■ What the task requires: Output each line of the listing exactly, though pictures are not to appear.

■ Source information:
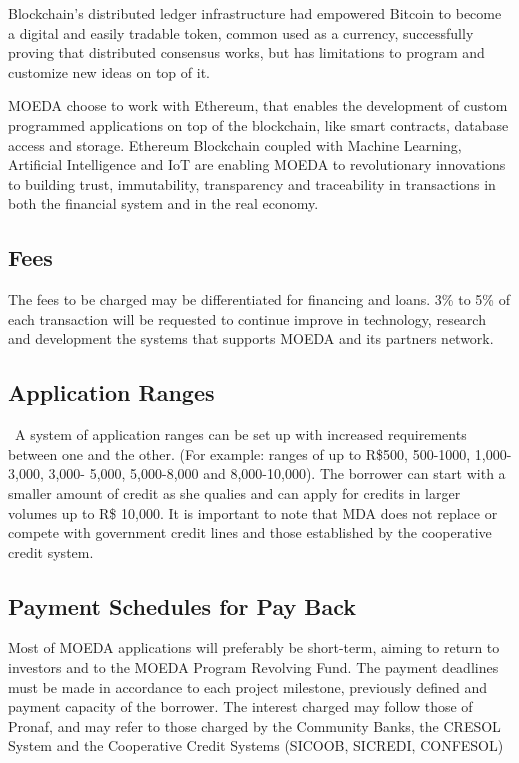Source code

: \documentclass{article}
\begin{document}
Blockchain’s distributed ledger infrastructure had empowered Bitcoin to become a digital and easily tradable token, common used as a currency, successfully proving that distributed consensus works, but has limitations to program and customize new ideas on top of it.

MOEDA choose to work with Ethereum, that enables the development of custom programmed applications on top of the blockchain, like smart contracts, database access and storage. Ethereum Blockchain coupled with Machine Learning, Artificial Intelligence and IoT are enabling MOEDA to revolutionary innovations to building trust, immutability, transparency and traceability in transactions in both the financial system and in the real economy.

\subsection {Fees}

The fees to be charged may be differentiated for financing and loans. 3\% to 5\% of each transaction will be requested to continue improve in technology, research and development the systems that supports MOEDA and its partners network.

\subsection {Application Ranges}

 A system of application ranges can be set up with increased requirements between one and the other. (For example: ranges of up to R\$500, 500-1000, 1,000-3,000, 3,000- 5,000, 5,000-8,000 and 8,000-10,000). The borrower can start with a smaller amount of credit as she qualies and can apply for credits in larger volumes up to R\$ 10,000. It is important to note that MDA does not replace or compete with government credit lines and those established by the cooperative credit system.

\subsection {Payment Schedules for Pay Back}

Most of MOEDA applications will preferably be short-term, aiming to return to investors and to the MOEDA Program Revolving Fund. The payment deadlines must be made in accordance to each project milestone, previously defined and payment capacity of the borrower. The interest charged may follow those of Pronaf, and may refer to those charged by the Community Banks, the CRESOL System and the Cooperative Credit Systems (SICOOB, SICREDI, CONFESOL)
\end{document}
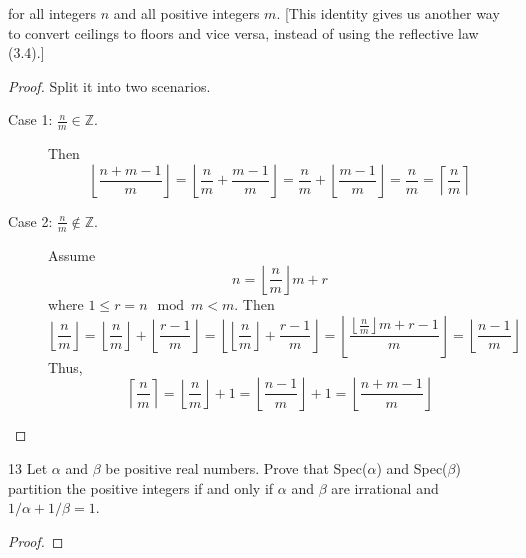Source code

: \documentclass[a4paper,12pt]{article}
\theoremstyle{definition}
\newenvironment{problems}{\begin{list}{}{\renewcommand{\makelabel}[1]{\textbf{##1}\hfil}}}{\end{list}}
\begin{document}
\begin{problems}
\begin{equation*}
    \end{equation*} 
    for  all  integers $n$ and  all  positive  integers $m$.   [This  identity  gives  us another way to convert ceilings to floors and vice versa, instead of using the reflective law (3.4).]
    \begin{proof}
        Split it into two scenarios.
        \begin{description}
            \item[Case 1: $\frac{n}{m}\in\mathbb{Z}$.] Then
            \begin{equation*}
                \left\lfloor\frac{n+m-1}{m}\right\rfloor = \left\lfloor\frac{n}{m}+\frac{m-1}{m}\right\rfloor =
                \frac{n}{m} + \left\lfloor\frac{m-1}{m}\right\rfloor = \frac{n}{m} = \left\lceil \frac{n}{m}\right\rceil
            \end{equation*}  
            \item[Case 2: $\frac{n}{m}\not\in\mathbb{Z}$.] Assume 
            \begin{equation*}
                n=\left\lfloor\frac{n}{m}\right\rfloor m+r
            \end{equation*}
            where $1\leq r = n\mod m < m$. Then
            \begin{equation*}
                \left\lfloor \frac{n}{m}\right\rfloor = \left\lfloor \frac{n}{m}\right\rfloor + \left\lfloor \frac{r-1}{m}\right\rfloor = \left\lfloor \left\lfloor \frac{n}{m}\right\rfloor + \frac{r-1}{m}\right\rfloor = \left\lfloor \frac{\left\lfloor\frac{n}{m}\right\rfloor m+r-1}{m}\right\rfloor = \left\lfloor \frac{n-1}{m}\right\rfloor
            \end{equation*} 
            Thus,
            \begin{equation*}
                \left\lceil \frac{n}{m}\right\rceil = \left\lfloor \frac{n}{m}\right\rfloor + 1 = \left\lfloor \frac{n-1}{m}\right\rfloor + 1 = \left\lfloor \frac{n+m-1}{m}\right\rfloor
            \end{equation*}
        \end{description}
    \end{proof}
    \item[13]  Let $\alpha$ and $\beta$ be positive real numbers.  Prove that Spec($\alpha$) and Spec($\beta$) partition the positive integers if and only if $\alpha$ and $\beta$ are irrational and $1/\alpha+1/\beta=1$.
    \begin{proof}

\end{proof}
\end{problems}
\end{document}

■ Task answer:
Source code

: \documentclass{article}
\begin{document}
Blockchain’s distributed ledger infrastructure had empowered Bitcoin to become a digital and easily tradable token, common used as a currency, successfully proving that distributed consensus works, but has limitations to program and customize new ideas on top of it.

MOEDA choose to work with Ethereum, that enables the development of custom programmed applications on top of the blockchain, like smart contracts, database access and storage. Ethereum Blockchain coupled with Machine Learning, Artificial Intelligence and IoT are enabling MOEDA to revolutionary innovations to building trust, immutability, transparency and traceability in transactions in both the financial system and in the real economy.

\subsection {Fees}

The fees to be charged may be differentiated for financing and loans. 3\% to 5\% of each transaction will be requested to continue improve in technology, research and development the systems that supports MOEDA and its partners network.

\subsection {Application Ranges}

 A system of application ranges can be set up with increased requirements between one and the other. (For example: ranges of up to R\$500, 500-1000, 1,000-3,000, 3,000- 5,000, 5,000-8,000 and 8,000-10,000). The borrower can start with a smaller amount of credit as she qualies and can apply for credits in larger volumes up to R\$ 10,000. It is important to note that MDA does not replace or compete with government credit lines and those established by the cooperative credit system.

\subsection {Payment Schedules for Pay Back}

Most of MOEDA applications will preferably be short-term, aiming to return to investors and to the MOEDA Program Revolving Fund. The payment deadlines must be made in accordance to each project milestone, previously defined and payment capacity of the borrower. The interest charged may follow those of Pronaf, and may refer to those charged by the Community Banks, the CRESOL System and the Cooperative Credit Systems (SICOOB, SICREDI, CONFESOL)
\end{document}
Source code

: \documentclass[a4paper,12pt]{article}
\theoremstyle{definition}
\newenvironment{problems}{\begin{list}{}{\renewcommand{\makelabel}[1]{\textbf{##1}\hfil}}}{\end{list}}
\begin{document}
\begin{problems}
\begin{equation*}
    \end{equation*} 
    for  all  integers $n$ and  all  positive  integers $m$.   [This  identity  gives  us another way to convert ceilings to floors and vice versa, instead of using the reflective law (3.4).]
    \begin{proof}
        Split it into two scenarios.
        \begin{description}
            \item[Case 1: $\frac{n}{m}\in\mathbb{Z}$.] Then
            \begin{equation*}
                \left\lfloor\frac{n+m-1}{m}\right\rfloor = \left\lfloor\frac{n}{m}+\frac{m-1}{m}\right\rfloor =
                \frac{n}{m} + \left\lfloor\frac{m-1}{m}\right\rfloor = \frac{n}{m} = \left\lceil \frac{n}{m}\right\rceil
            \end{equation*}  
            \item[Case 2: $\frac{n}{m}\not\in\mathbb{Z}$.] Assume 
            \begin{equation*}
                n=\left\lfloor\frac{n}{m}\right\rfloor m+r
            \end{equation*}
            where $1\leq r = n\mod m < m$. Then
            \begin{equation*}
                \left\lfloor \frac{n}{m}\right\rfloor = \left\lfloor \frac{n}{m}\right\rfloor + \left\lfloor \frac{r-1}{m}\right\rfloor = \left\lfloor \left\lfloor \frac{n}{m}\right\rfloor + \frac{r-1}{m}\right\rfloor = \left\lfloor \frac{\left\lfloor\frac{n}{m}\right\rfloor m+r-1}{m}\right\rfloor = \left\lfloor \frac{n-1}{m}\right\rfloor
            \end{equation*} 
            Thus,
            \begin{equation*}
                \left\lceil \frac{n}{m}\right\rceil = \left\lfloor \frac{n}{m}\right\rfloor + 1 = \left\lfloor \frac{n-1}{m}\right\rfloor + 1 = \left\lfloor \frac{n+m-1}{m}\right\rfloor
            \end{equation*}
        \end{description}
    \end{proof}
    \item[13]  Let $\alpha$ and $\beta$ be positive real numbers.  Prove that Spec($\alpha$) and Spec($\beta$) partition the positive integers if and only if $\alpha$ and $\beta$ are irrational and $1/\alpha+1/\beta=1$.
    \begin{proof}

\end{proof}
\end{problems}
\end{document}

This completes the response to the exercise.